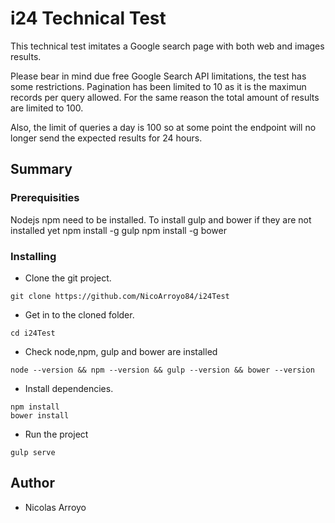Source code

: # i24 Technical Test

This technical test imitates a Google search page with both web and images results.

Please bear in mind due free Google Search API limitations, the test has some restrictions. Pagination has been limited to 10
as it is the maximun records per query allowed. For the same reason the total amount of results are limited to 100.

Also, the limit of queries a day is 100 so at some point the endpoint will no longer send the expected results for 24 hours.

## Summary


### Prerequisities

Nodejs npm need to be installed.
To install gulp and bower if they are not installed yet
npm install -g gulp
npm install -g bower

### Installing

- Clone the git project.
```
git clone https://github.com/NicoArroyo84/i24Test
```
- Get in to the cloned folder.
```
cd i24Test
```
- Check node,npm, gulp and bower are installed
```
node --version && npm --version && gulp --version && bower --version
```
- Install dependencies.
```
npm install
bower install
```
- Run the project
```
gulp serve
```

## Author

* Nicolas Arroyo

**To do:** Every line of the listing that holds the word "limited" is to be found and copied.

**Solved exercise:**
Please bear in mind due free Google Search API limitations, the test has some restrictions. Pagination has been limited to 10
as it is the maximun records per query allowed. For the same reason the total amount of results are limited to 100.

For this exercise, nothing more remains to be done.